Previous studies have shown that WA can be used without causing damage to treated cells at concentrations similar to those used in this investigation [40, 41]. NF-κB translocation and inhibition data conformed to the results of cytokine studies of WA in pulmonary epithelial cells (A549) and cystic fibrotic KKLEB cells [16, 41]. Inactivation of protein kinase B (Akt) along with NF-κB inhibition murine macrophage cells has also been reported [42]. Effects on mitogen-activated kinases by WA were consistent with previous studies showing that, through the MAPK/ERK (MEK/ERK) pathway, WA induces IKKβ phosphorylation with IκB phosphorylation and degradation in mouse fibrosarcoma cells [14]. Secretion and localisation of chemokines, such as MCP-1, has been previously demonstrated in MCP-1 knockout mice and human studies [8, 9]. However, MCP-1 is likely only one of many inflammatory molecules that contribute to immediate graft failure. Therefore, this study not only identifies additional cytokines and chemokines involved in inflammation (MCP-1, IP-10, IL-6, IL-8, G-CSF, MIP-1α, MIP-1β and IL-1α), but also demonstrates specific, potent inhibition of each by WA.

A recent study of an IKK-β inhibitory agent found that the same set of cytokines did not affect cell death in islets under conditions favouring normal NF-κB activation but only under conditions of reduced NF-κB activation and hypoxia [7]. However, several other reports support our findings that cytokines cause cell death in islets and beta cells following activation of NF-κB [43]. Other reports concur with our findings that NF-κB inhibition prevents apoptosis and islet damage when islets are exposed to cytokines, using a degradation-resistant IκBα transgenic mouse and islet model [37, 44]. Since NF-κB activation is involved in a broad range of biological processes, including cell survival, stress responses and maturation of various cell types, the present data is inadequate to confirm that NF-κB inhibition alone is sufficient to protect islets from cytokine-induced apoptosis [45]. Oxygen free radicals (such as those produced from cytokine-stimulated iNOS) play a role in cytokine-mediated damage [46]. WA has been shown to exhibit antioxidant properties, which could protect islets from oxidative damage in addition to iNOS specific inhibition [11]. As there are many factors that potentially contribute to early graft loss, WA could have other effects that lead to graft survival (e.g. effects on TF levels, immune cell activation and neutrophil infiltration). Our preliminary findings indicate that WA can inhibit key aspects of IBMIR such as neutrophil infiltration [35] and TF expression.
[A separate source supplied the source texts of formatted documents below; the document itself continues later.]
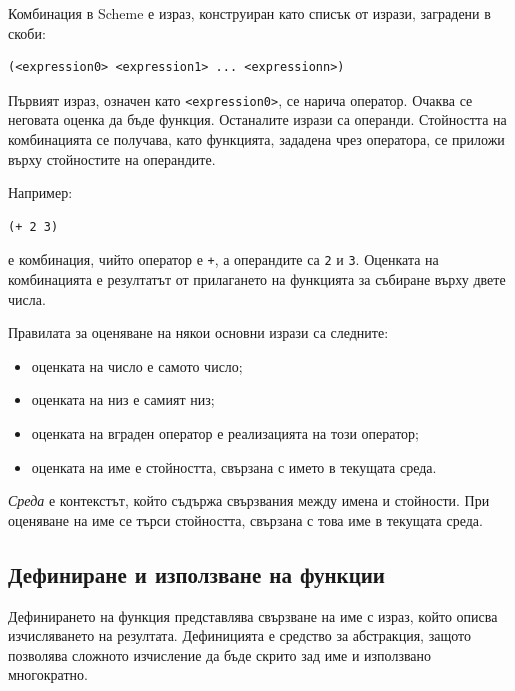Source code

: Комбинация в Scheme е израз, конструиран като списък от изрази, заградени в скоби:

\begin{verbatim}
(<expression0> <expression1> ... <expressionn>)
\end{verbatim}

\begin{defn}
Първият израз, означен като \texttt{<expression0>}, се нарича оператор. Очаква се неговата оценка да бъде функция. Останалите изрази са операнди. Стойността на комбинацията се получава, като функцията, зададена чрез оператора, се приложи върху стойностите на операндите.
\end{defn}

Например:

\begin{verbatim}
(+ 2 3)
\end{verbatim}

е комбинация, чийто оператор е \texttt{+}, а операндите са \texttt{2} и \texttt{3}. Оценката на комбинацията е резултатът от прилагането на функцията за събиране върху двете числа.

Правилата за оценяване на някои основни изрази са следните:

\begin{itemize}
    \item оценката на число е самото число;
    \item оценката на низ е самият низ;
    \item оценката на вграден оператор е реализацията на този оператор;
    \item оценката на име е стойността, свързана с името в текущата среда.
\end{itemize}

\begin{defn}
\emph{Среда} е контекстът, който съдържа свързвания между имена и стойности. При оценяване на име се търси стойността, свързана с това име в текущата среда.
\end{defn}

\subsection{Дефиниране и използване на функции}\label{s:19.1.3}

\begin{defn}
Дефинирането на функция представлява свързване на име с израз, който описва изчисляването на резултата. Дефиницията е средство за абстракция, защото позволява сложното изчисление да бъде скрито зад име и използвано многократно.
\end{defn}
The advantage of WA is that it could easily be incorporated into an immunosuppressive regimen for effective inhibition of inflammatory response. Recent clinical studies in islet transplantation have used etanercept, a soluble receptor antagonist to TNF-α, alone [47] or in combination with anakinra (a soluble receptor antagonist to IL-1β [19]), to improve islet engraftment using marginal mass islet transplants. The improved outcome of clinical transplants with the combined use of etanercept and anakinra were further corroborated in marginal mass human islet transplants in immunodeficient mice [48]. Taken together, these reports emphasise the need to control inflammatory cytokines during the early transplant period to improve islet engraftment. The present study demonstrated that WA can profoundly inhibit the deleterious action of pro-inflammatory cytokines as well as the production of several chemotactic and inflammatory molecules by islets. Due to such protective effects, more islets could survive leading to euglycaemia in marginal islet infusions. The transplanted graft mass could be enhanced leading to prolonged insulin independence. This implication has significant ramifications for islet transplantation where it is often difficult to achieve sustained insulin independence with one donor pancreas.